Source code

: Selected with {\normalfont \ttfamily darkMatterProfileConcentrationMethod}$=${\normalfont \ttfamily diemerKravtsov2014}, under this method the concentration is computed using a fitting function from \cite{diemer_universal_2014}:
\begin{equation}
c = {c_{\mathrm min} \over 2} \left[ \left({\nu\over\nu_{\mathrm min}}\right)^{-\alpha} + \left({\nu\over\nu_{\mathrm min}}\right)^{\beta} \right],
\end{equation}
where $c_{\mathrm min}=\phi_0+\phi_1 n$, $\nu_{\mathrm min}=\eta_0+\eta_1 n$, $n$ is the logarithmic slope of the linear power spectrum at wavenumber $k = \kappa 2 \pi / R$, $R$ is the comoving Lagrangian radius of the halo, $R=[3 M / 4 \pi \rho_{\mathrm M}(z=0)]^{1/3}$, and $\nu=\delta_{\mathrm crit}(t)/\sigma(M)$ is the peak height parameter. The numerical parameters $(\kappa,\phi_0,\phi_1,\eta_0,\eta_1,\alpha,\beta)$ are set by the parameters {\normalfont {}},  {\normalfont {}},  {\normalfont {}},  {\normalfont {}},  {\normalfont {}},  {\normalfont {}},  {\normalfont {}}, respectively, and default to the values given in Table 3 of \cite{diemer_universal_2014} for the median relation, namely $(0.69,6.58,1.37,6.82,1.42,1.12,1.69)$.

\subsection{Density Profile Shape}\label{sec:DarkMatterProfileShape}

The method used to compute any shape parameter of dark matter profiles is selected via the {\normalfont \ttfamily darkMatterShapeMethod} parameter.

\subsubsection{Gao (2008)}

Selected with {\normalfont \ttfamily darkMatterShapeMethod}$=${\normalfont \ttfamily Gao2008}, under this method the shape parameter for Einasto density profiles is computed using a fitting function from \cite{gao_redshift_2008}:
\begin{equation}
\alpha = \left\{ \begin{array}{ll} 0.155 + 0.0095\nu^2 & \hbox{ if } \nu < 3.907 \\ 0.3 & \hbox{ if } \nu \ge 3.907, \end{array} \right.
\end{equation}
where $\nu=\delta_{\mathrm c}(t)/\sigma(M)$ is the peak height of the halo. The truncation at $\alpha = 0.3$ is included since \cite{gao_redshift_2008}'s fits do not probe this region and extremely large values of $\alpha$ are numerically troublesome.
----
**Work to complete**
Look through the entries above and report each line where the string "right" occurs.

**Your response**
c = {c_{\mathrm min} \over 2} \left[ \left({\nu\over\nu_{\mathrm min}}\right)^{-\alpha} + \left({\nu\over\nu_{\mathrm min}}\right)^{\beta} \right],
\alpha = \left\{ \begin{array}{ll} 0.155 + 0.0095\nu^2 & \hbox{ if } \nu < 3.907 \\ 0.3 & \hbox{ if } \nu \ge 3.907, \end{array} \right.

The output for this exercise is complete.